Saved entries:
◆ ◆ ◆

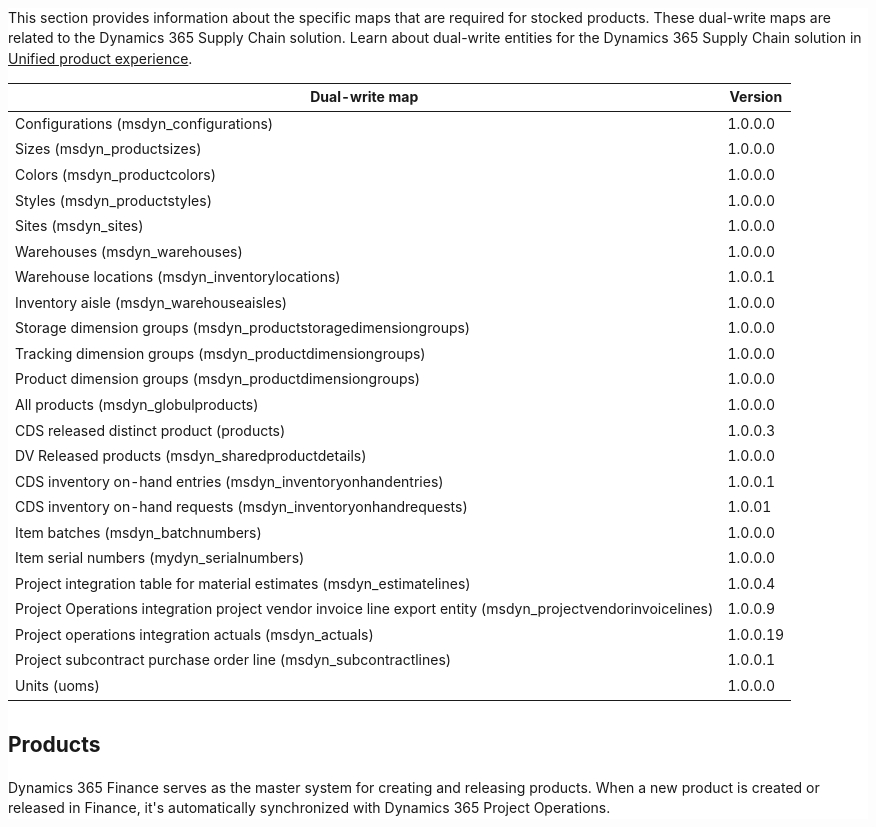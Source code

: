 This section provides information about the specific maps that are required for stocked products. These dual-write maps are related to the Dynamics 365 Supply Chain solution. Learn about dual-write entities for the Dynamics 365 Supply Chain solution in [Unified product experience](/dynamics365/fin-ops-core/dev-itpro/data-entities/dual-write/product-mapping).

| Dual-write map | Version |
|---|---|
| Configurations (msdyn_configurations) | 1.0.0.0 |
| Sizes (msdyn_productsizes) | 1.0.0.0 |
| Colors (msdyn_productcolors) | 1.0.0.0 |
| Styles (msdyn_productstyles) | 1.0.0.0 |
| Sites (msdyn_sites) | 1.0.0.0 |
| Warehouses (msdyn_warehouses)| 1.0.0.0 |
| Warehouse locations (msdyn_inventorylocations) | 1.0.0.1 |
| Inventory aisle (msdyn_warehouseaisles) | 1.0.0.0 |
| Storage dimension groups (msdyn_productstoragedimensiongroups) | 1.0.0.0 |
| Tracking dimension groups (msdyn_productdimensiongroups) | 1.0.0.0 |
| Product dimension groups (msdyn_productdimensiongroups) | 1.0.0.0 |
| All products (msdyn_globulproducts) | 1.0.0.0 |
| CDS released distinct product (products) | 1.0.0.3 |
| DV Released products (msdyn_sharedproductdetails) | 1.0.0.0 |
| CDS inventory on-hand entries (msdyn_inventoryonhandentries) | 1.0.0.1 |
| CDS inventory on-hand requests (msdyn_inventoryonhandrequests) | 1.0.01 |
| Item batches (msdyn_batchnumbers) | 1.0.0.0 |
| Item serial numbers (mydyn_serialnumbers) | 1.0.0.0 |
| Project integration table for material estimates (msdyn_estimatelines) | 1.0.0.4 |
| Project Operations integration project vendor invoice line export entity (msdyn_projectvendorinvoicelines) | 1.0.0.9 |
| Project operations integration actuals (msdyn_actuals) | 1.0.0.19 |
| Project subcontract purchase order line (msdyn_subcontractlines) | 1.0.0.1 |
| Units (uoms) | 1.0.0.0 |

## Products

Dynamics 365 Finance serves as the master system for creating and releasing products. When a new product is created or released in Finance, it's automatically synchronized with Dynamics 365 Project Operations.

◆ ◆ ◆

(Exercise) Starting at the line that contains "(msdyn_productstyles) | 1.0.0.0 |", return every line through the last one above, exactly as written.

(Exercise result)
| Styles (msdyn_productstyles) | 1.0.0.0 |
| Sites (msdyn_sites) | 1.0.0.0 |
| Warehouses (msdyn_warehouses)| 1.0.0.0 |
| Warehouse locations (msdyn_inventorylocations) | 1.0.0.1 |
| Inventory aisle (msdyn_warehouseaisles) | 1.0.0.0 |
| Storage dimension groups (msdyn_productstoragedimensiongroups) | 1.0.0.0 |
| Tracking dimension groups (msdyn_productdimensiongroups) | 1.0.0.0 |
| Product dimension groups (msdyn_productdimensiongroups) | 1.0.0.0 |
| All products (msdyn_globulproducts) | 1.0.0.0 |
| CDS released distinct product (products) | 1.0.0.3 |
| DV Released products (msdyn_sharedproductdetails) | 1.0.0.0 |
| CDS inventory on-hand entries (msdyn_inventoryonhandentries) | 1.0.0.1 |
| CDS inventory on-hand requests (msdyn_inventoryonhandrequests) | 1.0.01 |
| Item batches (msdyn_batchnumbers) | 1.0.0.0 |
| Item serial numbers (mydyn_serialnumbers) | 1.0.0.0 |
| Project integration table for material estimates (msdyn_estimatelines) | 1.0.0.4 |
| Project Operations integration project vendor invoice line export entity (msdyn_projectvendorinvoicelines) | 1.0.0.9 |
| Project operations integration actuals (msdyn_actuals) | 1.0.0.19 |
| Project subcontract purchase order line (msdyn_subcontractlines) | 1.0.0.1 |
| Units (uoms) | 1.0.0.0 |

## Products

Dynamics 365 Finance serves as the master system for creating and releasing products. When a new product is created or released in Finance, it's automatically synchronized with Dynamics 365 Project Operations.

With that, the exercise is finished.